WHAT THE EXERCISE ASKS » Read through the data and report every line in which the word "definitions" occurs.

DATA EXCERPTS »
........

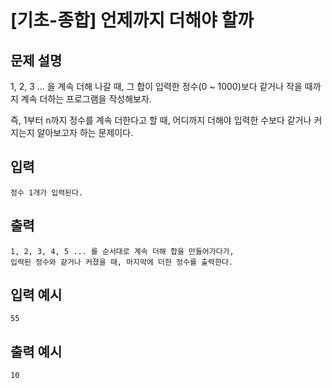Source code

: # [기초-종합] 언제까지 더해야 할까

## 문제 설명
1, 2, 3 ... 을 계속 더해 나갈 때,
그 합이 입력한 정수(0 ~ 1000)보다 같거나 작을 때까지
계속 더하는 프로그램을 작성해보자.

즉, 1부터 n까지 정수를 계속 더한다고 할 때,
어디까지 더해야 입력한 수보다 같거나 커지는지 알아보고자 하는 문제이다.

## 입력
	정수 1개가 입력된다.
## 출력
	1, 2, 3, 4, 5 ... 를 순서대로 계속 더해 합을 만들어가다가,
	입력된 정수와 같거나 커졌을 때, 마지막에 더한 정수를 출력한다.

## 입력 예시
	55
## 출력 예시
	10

........

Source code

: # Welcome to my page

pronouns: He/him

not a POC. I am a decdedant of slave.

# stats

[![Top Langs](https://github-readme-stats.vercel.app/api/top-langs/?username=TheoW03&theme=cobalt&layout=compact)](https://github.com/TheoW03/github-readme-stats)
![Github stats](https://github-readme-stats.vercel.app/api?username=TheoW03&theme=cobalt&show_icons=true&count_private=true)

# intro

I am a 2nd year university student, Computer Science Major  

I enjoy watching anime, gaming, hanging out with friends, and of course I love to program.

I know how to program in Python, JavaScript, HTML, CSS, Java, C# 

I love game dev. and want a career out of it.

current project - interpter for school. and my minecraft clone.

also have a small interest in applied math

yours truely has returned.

........

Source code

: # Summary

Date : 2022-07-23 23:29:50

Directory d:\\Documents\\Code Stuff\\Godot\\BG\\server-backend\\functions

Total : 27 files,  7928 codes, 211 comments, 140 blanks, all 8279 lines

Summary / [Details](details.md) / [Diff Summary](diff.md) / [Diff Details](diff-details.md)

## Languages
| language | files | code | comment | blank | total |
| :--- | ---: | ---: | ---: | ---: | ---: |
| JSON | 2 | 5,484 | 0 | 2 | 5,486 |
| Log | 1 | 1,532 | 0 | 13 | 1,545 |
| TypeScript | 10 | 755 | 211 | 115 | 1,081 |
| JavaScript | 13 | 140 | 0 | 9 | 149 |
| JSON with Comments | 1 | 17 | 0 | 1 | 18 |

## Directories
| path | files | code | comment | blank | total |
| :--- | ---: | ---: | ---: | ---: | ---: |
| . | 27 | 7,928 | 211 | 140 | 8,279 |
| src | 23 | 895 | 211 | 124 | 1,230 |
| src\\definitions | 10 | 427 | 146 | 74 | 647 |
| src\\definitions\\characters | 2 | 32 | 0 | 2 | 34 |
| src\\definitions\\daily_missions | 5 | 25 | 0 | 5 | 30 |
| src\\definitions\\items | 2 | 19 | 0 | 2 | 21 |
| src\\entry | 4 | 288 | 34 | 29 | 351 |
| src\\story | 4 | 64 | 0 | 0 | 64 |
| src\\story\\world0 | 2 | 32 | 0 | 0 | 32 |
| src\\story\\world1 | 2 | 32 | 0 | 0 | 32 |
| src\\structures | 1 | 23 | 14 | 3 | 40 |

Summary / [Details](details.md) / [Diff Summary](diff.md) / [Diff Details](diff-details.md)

........

RESULT FOR THIS EXERCISE »
| src\\definitions | 10 | 427 | 146 | 74 | 647 |
| src\\definitions\\characters | 2 | 32 | 0 | 2 | 34 |
| src\\definitions\\daily_missions | 5 | 25 | 0 | 5 | 30 |
| src\\definitions\\items | 2 | 19 | 0 | 2 | 21 |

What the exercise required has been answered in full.